WHAT TO DO =
If a line of the data below holds the word "string", list it.

SOURCE INFORMATION =
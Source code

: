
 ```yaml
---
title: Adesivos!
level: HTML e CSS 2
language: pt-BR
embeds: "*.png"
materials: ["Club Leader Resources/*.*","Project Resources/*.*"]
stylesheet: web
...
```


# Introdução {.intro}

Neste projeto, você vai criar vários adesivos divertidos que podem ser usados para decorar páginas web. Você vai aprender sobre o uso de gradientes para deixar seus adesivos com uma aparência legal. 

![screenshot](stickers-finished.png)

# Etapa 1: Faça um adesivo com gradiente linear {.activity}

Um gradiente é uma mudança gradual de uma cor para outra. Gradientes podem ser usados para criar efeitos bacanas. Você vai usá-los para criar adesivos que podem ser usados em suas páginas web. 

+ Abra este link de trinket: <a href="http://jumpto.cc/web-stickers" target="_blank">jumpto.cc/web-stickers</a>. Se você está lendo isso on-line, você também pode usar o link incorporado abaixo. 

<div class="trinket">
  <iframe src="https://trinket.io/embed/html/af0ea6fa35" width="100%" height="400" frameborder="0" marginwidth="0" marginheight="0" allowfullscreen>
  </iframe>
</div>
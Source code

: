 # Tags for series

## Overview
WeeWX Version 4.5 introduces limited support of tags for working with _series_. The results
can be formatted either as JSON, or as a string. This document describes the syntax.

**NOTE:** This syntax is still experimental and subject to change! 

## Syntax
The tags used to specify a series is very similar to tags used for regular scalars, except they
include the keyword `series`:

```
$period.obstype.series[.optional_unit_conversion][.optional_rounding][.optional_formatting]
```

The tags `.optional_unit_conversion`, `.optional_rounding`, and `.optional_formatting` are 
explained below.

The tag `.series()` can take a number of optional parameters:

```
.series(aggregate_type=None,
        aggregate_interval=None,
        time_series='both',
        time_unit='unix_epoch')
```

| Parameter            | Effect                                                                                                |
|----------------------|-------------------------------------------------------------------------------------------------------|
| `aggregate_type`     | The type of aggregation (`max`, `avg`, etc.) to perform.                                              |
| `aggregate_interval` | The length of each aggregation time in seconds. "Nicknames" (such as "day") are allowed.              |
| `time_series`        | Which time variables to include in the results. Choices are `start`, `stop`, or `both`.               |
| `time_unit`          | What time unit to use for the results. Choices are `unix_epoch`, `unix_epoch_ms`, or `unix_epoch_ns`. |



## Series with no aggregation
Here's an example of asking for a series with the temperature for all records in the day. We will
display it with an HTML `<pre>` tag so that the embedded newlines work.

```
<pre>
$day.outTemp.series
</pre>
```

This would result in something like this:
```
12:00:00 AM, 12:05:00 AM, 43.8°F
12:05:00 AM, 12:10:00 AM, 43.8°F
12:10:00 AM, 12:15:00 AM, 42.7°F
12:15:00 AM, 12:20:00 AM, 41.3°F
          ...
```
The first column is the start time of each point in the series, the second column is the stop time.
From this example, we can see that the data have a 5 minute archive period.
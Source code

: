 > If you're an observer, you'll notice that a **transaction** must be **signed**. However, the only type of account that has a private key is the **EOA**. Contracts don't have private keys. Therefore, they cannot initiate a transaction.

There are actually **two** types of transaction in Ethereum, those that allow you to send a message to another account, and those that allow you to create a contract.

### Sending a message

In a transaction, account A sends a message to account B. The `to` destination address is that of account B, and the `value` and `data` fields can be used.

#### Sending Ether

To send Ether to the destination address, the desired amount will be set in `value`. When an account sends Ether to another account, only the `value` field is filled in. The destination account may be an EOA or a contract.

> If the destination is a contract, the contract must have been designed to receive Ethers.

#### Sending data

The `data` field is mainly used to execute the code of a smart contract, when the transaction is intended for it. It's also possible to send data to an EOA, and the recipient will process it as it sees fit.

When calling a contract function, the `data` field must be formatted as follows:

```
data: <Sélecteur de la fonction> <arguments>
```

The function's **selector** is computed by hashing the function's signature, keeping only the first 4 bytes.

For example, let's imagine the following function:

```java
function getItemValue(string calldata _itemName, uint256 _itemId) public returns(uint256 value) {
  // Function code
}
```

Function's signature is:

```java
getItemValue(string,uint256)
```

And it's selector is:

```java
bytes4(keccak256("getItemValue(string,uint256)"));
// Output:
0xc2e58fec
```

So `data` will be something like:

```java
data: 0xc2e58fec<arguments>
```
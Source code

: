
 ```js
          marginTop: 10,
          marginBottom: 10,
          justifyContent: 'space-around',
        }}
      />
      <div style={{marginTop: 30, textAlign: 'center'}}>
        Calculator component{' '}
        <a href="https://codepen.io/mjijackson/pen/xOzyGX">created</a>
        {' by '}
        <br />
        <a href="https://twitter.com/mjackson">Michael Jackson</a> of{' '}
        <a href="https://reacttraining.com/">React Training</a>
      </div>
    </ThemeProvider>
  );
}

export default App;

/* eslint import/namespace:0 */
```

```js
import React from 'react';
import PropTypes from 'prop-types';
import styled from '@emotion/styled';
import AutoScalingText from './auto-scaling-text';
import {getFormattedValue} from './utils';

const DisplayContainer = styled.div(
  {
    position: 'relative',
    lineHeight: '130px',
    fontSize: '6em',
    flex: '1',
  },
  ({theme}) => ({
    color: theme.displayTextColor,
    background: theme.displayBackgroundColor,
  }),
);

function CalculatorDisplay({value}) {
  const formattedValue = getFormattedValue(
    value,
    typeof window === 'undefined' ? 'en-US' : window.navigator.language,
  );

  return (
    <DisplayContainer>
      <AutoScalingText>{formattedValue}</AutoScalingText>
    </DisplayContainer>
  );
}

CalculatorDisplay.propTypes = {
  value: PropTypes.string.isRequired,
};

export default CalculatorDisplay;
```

EXERCISE SOLUTION =
can be formatted either as JSON, or as a string. This document describes the syntax.
function getItemValue(string calldata _itemName, uint256 _itemId) public returns(uint256 value) {
getItemValue(string,uint256)
bytes4(keccak256("getItemValue(string,uint256)"));
  value: PropTypes.string.isRequired,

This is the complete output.